Work instruction: From the first line of the data through the line containing "- **MCP** enforces", return each line exactly.

+ + + + + + +

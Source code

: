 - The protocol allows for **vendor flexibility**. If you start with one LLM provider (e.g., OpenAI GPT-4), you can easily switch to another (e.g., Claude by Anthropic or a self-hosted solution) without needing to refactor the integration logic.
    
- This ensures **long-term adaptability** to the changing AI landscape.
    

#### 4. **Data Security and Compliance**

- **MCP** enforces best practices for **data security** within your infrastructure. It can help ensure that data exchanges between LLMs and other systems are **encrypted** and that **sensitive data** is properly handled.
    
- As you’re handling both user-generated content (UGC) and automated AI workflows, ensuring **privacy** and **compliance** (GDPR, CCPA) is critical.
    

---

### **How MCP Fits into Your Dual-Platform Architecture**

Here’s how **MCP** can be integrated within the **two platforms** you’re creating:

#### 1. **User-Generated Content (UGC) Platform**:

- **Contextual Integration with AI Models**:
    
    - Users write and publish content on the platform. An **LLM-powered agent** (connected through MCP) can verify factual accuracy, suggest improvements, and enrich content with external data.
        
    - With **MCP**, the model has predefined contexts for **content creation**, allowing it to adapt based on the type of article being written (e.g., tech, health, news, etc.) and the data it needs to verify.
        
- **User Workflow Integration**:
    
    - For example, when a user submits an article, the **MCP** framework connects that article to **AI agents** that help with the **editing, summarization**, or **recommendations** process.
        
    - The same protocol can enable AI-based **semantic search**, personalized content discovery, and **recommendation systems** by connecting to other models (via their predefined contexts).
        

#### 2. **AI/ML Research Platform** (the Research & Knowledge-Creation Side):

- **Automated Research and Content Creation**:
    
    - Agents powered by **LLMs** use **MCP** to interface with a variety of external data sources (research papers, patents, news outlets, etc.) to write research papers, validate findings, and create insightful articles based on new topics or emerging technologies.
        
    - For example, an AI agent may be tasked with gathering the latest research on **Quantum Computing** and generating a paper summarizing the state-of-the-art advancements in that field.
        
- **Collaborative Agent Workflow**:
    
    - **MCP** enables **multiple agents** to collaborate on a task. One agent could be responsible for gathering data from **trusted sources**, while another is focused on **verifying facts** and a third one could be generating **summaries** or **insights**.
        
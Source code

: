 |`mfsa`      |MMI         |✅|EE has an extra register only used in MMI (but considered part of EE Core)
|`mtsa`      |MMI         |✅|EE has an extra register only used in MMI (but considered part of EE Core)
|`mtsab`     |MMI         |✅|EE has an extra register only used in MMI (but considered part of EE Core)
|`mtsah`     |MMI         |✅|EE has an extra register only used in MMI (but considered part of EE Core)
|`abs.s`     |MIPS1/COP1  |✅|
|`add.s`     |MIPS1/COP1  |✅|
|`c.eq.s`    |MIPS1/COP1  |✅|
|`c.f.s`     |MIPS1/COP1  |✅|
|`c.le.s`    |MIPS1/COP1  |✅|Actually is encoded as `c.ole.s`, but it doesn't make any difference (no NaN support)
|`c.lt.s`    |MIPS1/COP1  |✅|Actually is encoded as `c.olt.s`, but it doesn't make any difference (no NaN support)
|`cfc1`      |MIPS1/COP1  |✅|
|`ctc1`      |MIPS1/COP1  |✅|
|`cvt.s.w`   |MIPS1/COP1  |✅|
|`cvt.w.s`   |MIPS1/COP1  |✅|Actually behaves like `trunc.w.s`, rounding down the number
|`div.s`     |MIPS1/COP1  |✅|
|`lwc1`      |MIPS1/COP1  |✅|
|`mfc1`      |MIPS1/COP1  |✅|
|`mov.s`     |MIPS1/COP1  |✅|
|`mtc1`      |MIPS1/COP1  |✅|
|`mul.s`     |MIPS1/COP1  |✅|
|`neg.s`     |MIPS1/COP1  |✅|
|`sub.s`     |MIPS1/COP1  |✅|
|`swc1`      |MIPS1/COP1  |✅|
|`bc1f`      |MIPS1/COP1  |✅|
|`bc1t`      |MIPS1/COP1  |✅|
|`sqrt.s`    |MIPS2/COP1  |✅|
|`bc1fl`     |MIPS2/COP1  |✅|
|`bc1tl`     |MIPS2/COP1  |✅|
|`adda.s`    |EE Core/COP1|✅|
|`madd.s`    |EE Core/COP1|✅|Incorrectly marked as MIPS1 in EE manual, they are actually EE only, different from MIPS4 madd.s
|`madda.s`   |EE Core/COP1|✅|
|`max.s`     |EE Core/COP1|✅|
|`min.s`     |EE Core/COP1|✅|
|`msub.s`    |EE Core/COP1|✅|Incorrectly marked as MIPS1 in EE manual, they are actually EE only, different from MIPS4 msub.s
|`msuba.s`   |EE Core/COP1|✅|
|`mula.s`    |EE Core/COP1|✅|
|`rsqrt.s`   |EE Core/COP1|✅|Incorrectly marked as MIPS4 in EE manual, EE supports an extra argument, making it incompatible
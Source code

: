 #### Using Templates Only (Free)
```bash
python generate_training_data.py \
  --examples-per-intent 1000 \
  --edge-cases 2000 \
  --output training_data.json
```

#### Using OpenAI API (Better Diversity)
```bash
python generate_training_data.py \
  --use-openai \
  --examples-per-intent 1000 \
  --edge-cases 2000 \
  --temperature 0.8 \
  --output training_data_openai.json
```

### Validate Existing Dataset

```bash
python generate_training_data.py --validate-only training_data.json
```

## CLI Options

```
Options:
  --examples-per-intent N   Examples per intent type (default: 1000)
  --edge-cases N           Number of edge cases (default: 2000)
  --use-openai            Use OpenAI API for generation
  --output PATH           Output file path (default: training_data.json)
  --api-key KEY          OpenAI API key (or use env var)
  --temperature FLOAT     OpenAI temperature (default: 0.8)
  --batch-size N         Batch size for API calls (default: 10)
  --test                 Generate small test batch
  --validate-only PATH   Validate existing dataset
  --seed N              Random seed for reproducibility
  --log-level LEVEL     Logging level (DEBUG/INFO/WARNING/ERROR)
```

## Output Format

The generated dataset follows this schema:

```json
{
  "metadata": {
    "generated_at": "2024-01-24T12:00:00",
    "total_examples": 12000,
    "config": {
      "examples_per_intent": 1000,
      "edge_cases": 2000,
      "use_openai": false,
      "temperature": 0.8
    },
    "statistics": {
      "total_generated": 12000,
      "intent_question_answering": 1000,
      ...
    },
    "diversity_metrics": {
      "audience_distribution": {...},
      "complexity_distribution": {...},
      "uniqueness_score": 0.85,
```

+ + + + + + +

Your response:
Source code

: - The protocol allows for **vendor flexibility**. If you start with one LLM provider (e.g., OpenAI GPT-4), you can easily switch to another (e.g., Claude by Anthropic or a self-hosted solution) without needing to refactor the integration logic.
    
- This ensures **long-term adaptability** to the changing AI landscape.
    

#### 4. **Data Security and Compliance**

- **MCP** enforces best practices for **data security** within your infrastructure. It can help ensure that data exchanges between LLMs and other systems are **encrypted** and that **sensitive data** is properly handled.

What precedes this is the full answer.